### TRY IT:
Please output, exactly and without pictures, the lines from the opening of the listing below through the line containing "be saved first", both included.

### THE RECORDS:
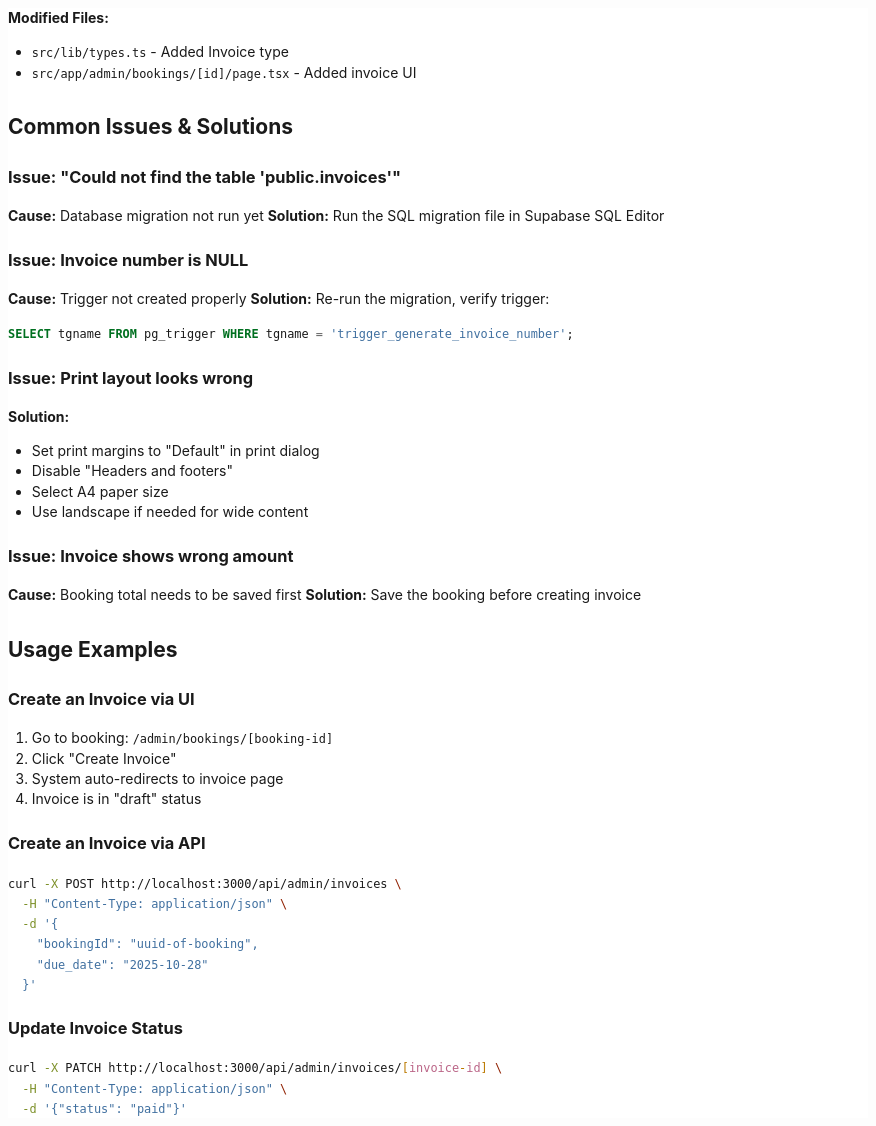 **Modified Files:**
- `src/lib/types.ts` - Added Invoice type
- `src/app/admin/bookings/[id]/page.tsx` - Added invoice UI

## Common Issues & Solutions

### Issue: "Could not find the table 'public.invoices'"
**Cause:** Database migration not run yet
**Solution:** Run the SQL migration file in Supabase SQL Editor

### Issue: Invoice number is NULL
**Cause:** Trigger not created properly
**Solution:** Re-run the migration, verify trigger:
```sql
SELECT tgname FROM pg_trigger WHERE tgname = 'trigger_generate_invoice_number';
```

### Issue: Print layout looks wrong
**Solution:**
- Set print margins to "Default" in print dialog
- Disable "Headers and footers"
- Select A4 paper size
- Use landscape if needed for wide content

### Issue: Invoice shows wrong amount
**Cause:** Booking total needs to be saved first
**Solution:** Save the booking before creating invoice

## Usage Examples

### Create an Invoice via UI
1. Go to booking: `/admin/bookings/[booking-id]`
2. Click "Create Invoice"
3. System auto-redirects to invoice page
4. Invoice is in "draft" status

### Create an Invoice via API
```bash
curl -X POST http://localhost:3000/api/admin/invoices \
  -H "Content-Type: application/json" \
  -d '{
    "bookingId": "uuid-of-booking",
    "due_date": "2025-10-28"
  }'
```

### Update Invoice Status
```bash
curl -X PATCH http://localhost:3000/api/admin/invoices/[invoice-id] \
  -H "Content-Type: application/json" \
  -d '{"status": "paid"}'
```
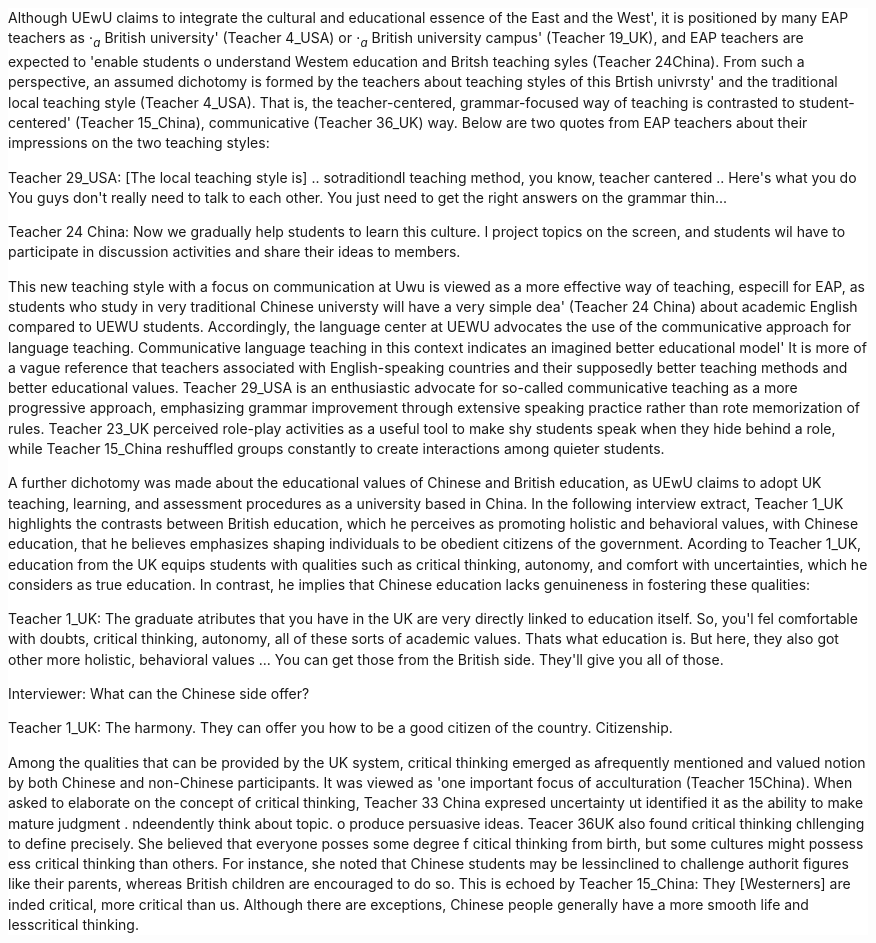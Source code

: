 Although UEwU claims to integrate the cultural and educational essence of the East and the West', it is positioned by many EAP teachers as $\cdot _ { a }$ British university' (Teacher 4_USA) or $\cdot _ { a }$ British university campus' (Teacher 19_UK), and EAP teachers are expected to 'enable students o understand Westem education and Britsh teaching syles (Teacher 24China). From such a perspective, an assumed dichotomy is formed by the teachers about teaching styles of this Brtish univrsty' and the traditional local teaching style (Teacher 4_USA). That is, the teacher-centered, grammar-focused way of teaching is contrasted to student-centered' (Teacher 15_China), communicative (Teacher 36_UK) way. Below are two quotes from EAP teachers about their impressions on the two teaching styles:

Teacher 29_USA: [The local teaching style is] .. sotraditiondl teaching method, you know, teacher cantered .. Here's what you do You guys don't really need to talk to each other. You just need to get the right answers on the grammar thin...

Teacher 24 China: Now we gradually help students to learn this culture. I project topics on the screen, and students wil have to participate in discussion activities and share their ideas to members.

This new teaching style with a focus on communication at Uwu is viewed as a more effective way of teaching, especill for EAP, as students who study in very traditional Chinese universty will have a very simple dea' (Teacher 24 China) about academic English compared to UEWU students. Accordingly, the language center at UEWU advocates the use of the communicative approach for language teaching. Communicative language teaching in this context indicates an imagined better educational model' It is more of a vague reference that teachers associated with English-speaking countries and their supposedly better teaching methods and better educational values. Teacher 29_USA is an enthusiastic advocate for so-called communicative teaching as a more progressive approach, emphasizing grammar improvement through extensive speaking practice rather than rote memorization of rules. Teacher 23_UK perceived role-play activities as a useful tool to make shy students speak when they hide behind a role, while Teacher 15_China reshuffled groups constantly to create interactions among quieter students.

A further dichotomy was made about the educational values of Chinese and British education, as UEwU claims to adopt UK teaching, learning, and assessment procedures as a university based in China. In the following interview extract, Teacher 1_UK highlights the contrasts between British education, which he perceives as promoting holistic and behavioral values, with Chinese education, that he believes emphasizes shaping individuals to be obedient citizens of the government. Acording to Teacher 1_UK, education from the UK equips students with qualities such as critical thinking, autonomy, and comfort with uncertainties, which he considers as true education. In contrast, he implies that Chinese education lacks genuineness in fostering these qualities:

Teacher 1_UK: The graduate atributes that you have in the UK are very directly linked to education itself. So, you'l fel comfortable with doubts, critical thinking, autonomy, all of these sorts of academic values. Thats what education is. But here, they also got other more holistic, behavioral values ... You can get those from the British side. They'll give you all of those.

Interviewer: What can the Chinese side offer?

Teacher 1_UK: The harmony. They can offer you how to be a good citizen of the country. Citizenship.

Among the qualities that can be provided by the UK system, critical thinking emerged as afrequently mentioned and valued notion by both Chinese and non-Chinese participants. It was viewed as 'one important focus of acculturation (Teacher 15China). When asked to elaborate on the concept of critical thinking, Teacher 33 China expresed uncertainty ut identified it as the ability to make mature judgment . ndeendently think about  topic. o produce persuasive ideas. Teacer 36UK also found critical thinking chllenging to define precisely. She believed that everyone posses some degree f citical thinking from birth, but some cultures might possess ess critical thinking than others. For instance, she noted that Chinese students may be lessinclined to challenge authorit figures like their parents, whereas British children are encouraged to do so. This is echoed by Teacher 15_China: They [Westerners] are inded critical, more critical than us. Although there are exceptions, Chinese people generally have a more smooth life and lesscritical thinking.

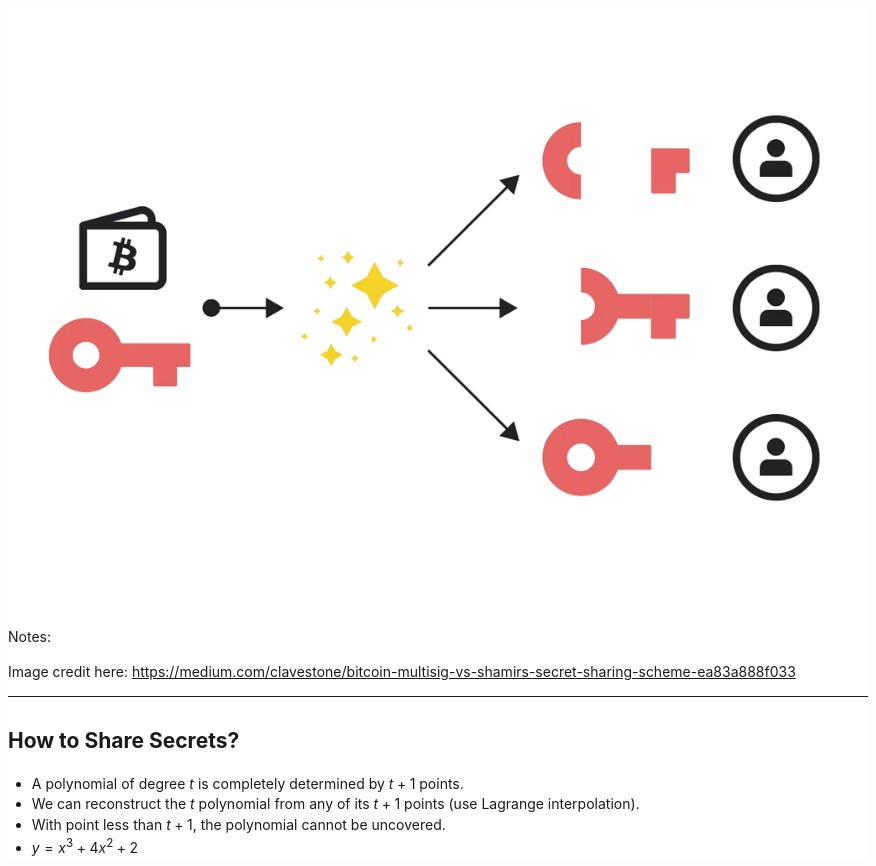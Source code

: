 <img style="height: 600px" src="./img/shamir-secret-sharing.png" />

Notes:

Image credit here: https://medium.com/clavestone/bitcoin-multisig-vs-shamirs-secret-sharing-scheme-ea83a888f033

---

## How to Share Secrets?

- A polynomial of degree $t$ is completely determined by $t+1$ points.
- We can reconstruct the $t$ polynomial from any of its $t+1$ points (use Lagrange interpolation).
- With point less than $t+1$, the polynomial cannot be uncovered.
- $y=x^3+4x^2+2$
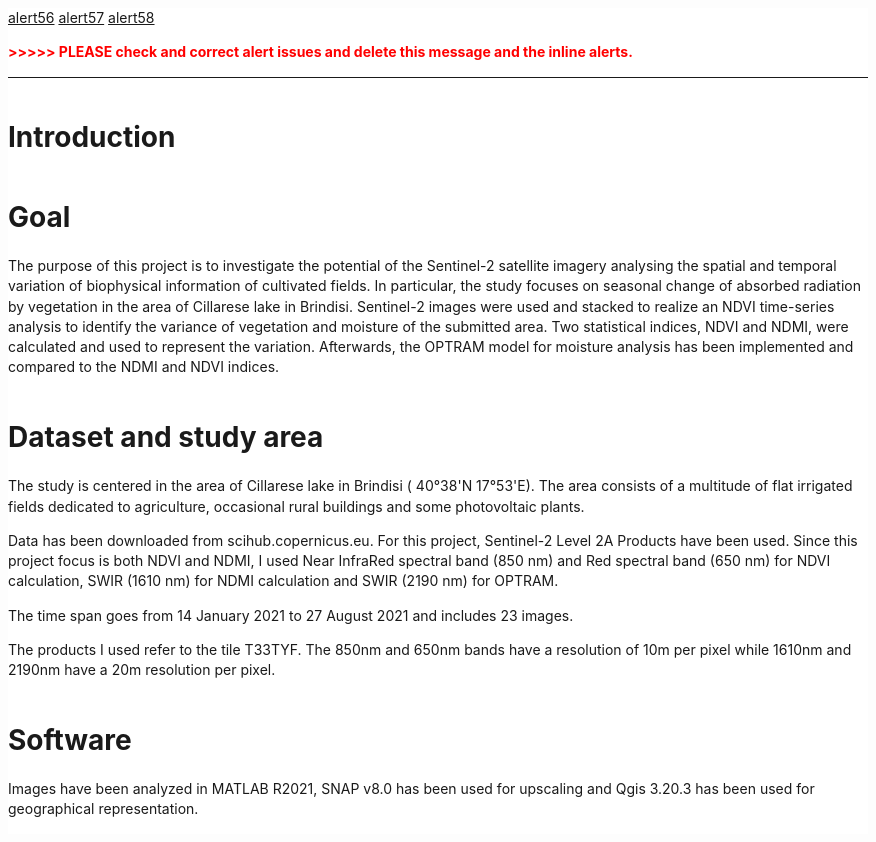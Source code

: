<a href="#gdcalert56">alert56</a>
<a href="#gdcalert57">alert57</a>
<a href="#gdcalert58">alert58</a>

<p style="color: red; font-weight: bold">>>>>> PLEASE check and correct alert issues and delete this message and the inline alerts.<hr></p>


# Introduction


# Goal

The purpose of this project is to investigate the potential of the Sentinel-2 satellite imagery analysing the spatial and temporal variation of biophysical information of cultivated fields. In particular, the study focuses on seasonal change of absorbed radiation by vegetation in the area of Cillarese lake in Brindisi. Sentinel-2 images were used and stacked to realize an NDVI time-series analysis to identify the variance of vegetation and moisture of the submitted area. Two statistical indices, NDVI and NDMI, were calculated and used to represent the variation. Afterwards, the OPTRAM model for moisture analysis has been implemented and compared to the NDMI and NDVI indices. 


# Dataset and study area

The study is centered in the area of Cillarese lake in Brindisi ( 40°38'N 17°53'E). The area consists of a multitude of flat irrigated fields dedicated to agriculture, occasional rural buildings and some photovoltaic plants. 

Data has been downloaded from scihub.copernicus.eu. For this project, Sentinel-2 Level 2A Products have been used. Since this project focus is both NDVI and NDMI, I used Near InfraRed spectral band (850 nm) and Red spectral band (650 nm) for NDVI calculation, SWIR (1610 nm) for NDMI calculation and SWIR (2190 nm) for OPTRAM.

The time span goes from 14 January 2021 to 27 August 2021 and includes 23 images.

The products I used refer to the tile T33TYF. The 850nm and 650nm bands have a resolution of 10m per pixel while 1610nm and 2190nm have a  20m resolution per pixel.


# Software

Images have been analyzed in MATLAB R2021, SNAP v8.0 has been used for upscaling and Qgis 3.20.3 has been used for geographical representation.


<table>
  <tr>
  </tr>
</table>



#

### RESULT BELOW:
 **Modified Files:**
- `src/lib/types.ts` - Added Invoice type
- `src/app/admin/bookings/[id]/page.tsx` - Added invoice UI

## Common Issues & Solutions

### Issue: "Could not find the table 'public.invoices'"
**Cause:** Database migration not run yet
**Solution:** Run the SQL migration file in Supabase SQL Editor

### Issue: Invoice number is NULL
**Cause:** Trigger not created properly
**Solution:** Re-run the migration, verify trigger:
```sql
SELECT tgname FROM pg_trigger WHERE tgname = 'trigger_generate_invoice_number';
```

### Issue: Print layout looks wrong
**Solution:**
- Set print margins to "Default" in print dialog
- Disable "Headers and footers"
- Select A4 paper size
- Use landscape if needed for wide content

### Issue: Invoice shows wrong amount
**Cause:** Booking total needs to be saved first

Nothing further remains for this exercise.